◆ ACTION ITEM ◆
How many lines below include the word "Configuration"? State that number and nothing else.

(Source texts of formatted documents)
########################################
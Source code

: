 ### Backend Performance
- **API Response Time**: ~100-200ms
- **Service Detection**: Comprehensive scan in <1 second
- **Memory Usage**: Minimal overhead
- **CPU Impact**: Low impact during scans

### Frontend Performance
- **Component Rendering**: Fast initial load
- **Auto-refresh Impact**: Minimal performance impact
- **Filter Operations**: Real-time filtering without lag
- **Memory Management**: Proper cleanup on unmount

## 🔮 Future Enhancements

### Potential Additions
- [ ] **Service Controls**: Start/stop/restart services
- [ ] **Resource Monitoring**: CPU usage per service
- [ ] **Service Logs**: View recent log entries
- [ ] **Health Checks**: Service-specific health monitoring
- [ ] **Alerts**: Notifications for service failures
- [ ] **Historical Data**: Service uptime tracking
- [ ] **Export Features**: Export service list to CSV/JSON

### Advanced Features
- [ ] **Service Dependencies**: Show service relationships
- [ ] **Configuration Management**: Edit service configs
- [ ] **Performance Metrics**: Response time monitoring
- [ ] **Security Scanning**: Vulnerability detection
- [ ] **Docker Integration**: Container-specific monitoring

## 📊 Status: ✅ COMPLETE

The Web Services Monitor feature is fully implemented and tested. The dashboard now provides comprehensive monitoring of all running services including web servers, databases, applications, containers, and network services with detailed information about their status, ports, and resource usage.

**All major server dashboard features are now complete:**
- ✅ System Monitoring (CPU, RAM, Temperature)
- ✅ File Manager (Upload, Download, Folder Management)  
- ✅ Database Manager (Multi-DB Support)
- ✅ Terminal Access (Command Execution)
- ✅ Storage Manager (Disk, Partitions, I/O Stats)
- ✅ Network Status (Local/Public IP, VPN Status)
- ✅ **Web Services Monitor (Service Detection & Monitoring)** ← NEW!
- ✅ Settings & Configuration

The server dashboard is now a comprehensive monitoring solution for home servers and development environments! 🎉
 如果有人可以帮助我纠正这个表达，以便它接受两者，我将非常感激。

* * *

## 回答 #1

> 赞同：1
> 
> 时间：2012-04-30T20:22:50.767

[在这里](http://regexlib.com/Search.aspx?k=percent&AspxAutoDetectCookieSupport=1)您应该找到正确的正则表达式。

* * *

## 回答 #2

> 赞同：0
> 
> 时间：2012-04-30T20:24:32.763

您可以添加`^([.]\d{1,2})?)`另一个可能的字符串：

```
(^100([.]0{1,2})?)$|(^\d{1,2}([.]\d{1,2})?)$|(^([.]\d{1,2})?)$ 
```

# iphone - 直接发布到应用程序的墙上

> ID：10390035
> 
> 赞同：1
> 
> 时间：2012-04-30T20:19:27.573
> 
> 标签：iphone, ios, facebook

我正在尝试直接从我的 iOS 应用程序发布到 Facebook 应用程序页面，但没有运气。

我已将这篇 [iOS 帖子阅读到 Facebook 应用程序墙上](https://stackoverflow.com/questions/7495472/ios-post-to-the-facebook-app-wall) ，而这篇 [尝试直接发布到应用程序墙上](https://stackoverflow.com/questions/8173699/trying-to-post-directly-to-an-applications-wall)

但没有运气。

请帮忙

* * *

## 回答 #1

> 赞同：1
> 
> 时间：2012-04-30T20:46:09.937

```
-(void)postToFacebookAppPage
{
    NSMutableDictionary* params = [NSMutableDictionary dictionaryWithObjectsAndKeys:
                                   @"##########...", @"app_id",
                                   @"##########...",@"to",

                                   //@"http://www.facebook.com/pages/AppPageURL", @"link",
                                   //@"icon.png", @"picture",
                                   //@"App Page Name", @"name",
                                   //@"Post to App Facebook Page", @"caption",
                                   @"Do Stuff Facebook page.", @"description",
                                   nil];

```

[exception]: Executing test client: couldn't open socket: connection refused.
########################################
◆ EXERCISE SOLUTION ◆
2